The assessment and management of inpatient risk for violence in acute psychiatric care are challenges that introduce the potential for bias. This study aimed to examine inequities based on social determinants of health (SDoH) (e.g., race-ethnicity, gender, or mode of admission to acute care) that may lead to unfair assessment of psychiatric patients.

Methods:

The authors analyzed electronic health records of 7,424 acute care patients across 12,650 stays (2016–2022) at a large Canadian psychiatric hospital. Risk ratios (RRs) were calculated by SDoH for staff assessments of high risk (perceived risk), for violent incidents (actual risk), and for potentially biased risk assessment (particularly when a patient was assessed as high risk but did not become violent).

Results:

In univariate analyses, patients assessed as high risk who did not become violent were more likely to be male than female and to be Black, Indigenous, or Middle Eastern than White. When RRs were mutually adjusted for all variables, the associations for gender and race-ethnicity were attenuated or were no longer statistically significant.

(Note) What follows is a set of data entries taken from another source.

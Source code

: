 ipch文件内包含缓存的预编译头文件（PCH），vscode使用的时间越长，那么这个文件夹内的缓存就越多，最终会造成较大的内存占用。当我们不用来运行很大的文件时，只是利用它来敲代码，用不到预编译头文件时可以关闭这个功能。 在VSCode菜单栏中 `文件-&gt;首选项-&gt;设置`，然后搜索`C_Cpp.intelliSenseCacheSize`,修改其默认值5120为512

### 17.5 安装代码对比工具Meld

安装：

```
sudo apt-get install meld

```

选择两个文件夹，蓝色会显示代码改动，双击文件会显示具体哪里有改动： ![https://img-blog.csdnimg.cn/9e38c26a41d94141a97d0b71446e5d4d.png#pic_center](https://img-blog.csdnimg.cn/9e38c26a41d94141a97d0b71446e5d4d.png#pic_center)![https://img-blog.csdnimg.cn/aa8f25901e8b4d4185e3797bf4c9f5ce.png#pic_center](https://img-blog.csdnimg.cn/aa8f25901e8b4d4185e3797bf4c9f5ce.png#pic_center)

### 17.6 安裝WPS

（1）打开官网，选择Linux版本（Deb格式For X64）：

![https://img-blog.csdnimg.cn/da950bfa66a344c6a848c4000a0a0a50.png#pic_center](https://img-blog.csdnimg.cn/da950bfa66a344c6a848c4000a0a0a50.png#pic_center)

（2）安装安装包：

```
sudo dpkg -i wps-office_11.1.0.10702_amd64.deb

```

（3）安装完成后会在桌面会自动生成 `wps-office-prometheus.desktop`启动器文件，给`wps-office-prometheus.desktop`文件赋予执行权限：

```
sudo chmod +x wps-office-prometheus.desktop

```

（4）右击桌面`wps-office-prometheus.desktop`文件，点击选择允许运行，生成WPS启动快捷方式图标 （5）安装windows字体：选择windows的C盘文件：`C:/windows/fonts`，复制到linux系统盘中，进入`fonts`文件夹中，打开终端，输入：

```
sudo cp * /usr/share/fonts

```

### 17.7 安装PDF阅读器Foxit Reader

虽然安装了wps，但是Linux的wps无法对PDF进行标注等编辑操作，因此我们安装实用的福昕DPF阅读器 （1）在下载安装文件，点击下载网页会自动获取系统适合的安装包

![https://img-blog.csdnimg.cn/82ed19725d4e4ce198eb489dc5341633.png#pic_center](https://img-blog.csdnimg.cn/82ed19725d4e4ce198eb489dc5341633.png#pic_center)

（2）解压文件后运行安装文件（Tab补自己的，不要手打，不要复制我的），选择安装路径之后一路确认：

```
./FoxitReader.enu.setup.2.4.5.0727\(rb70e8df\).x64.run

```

Associations with potentially biased risks that remained significant included most psychiatric diagnoses (vs. a depressive or anxiety disorder), supportive or unstable housing (vs. owning a home), and admission by police (vs. self-admission; RR=2.14, 95% CI=1.92–2.40).

Conclusions:

Systemic factors, such as admission by police and housing status, and having severe mental illness were the primary drivers of observed inequities in risk assessments of patients from racial-ethnic minority groups. Addressing these systemic factors might be key to improving acute psychiatric care.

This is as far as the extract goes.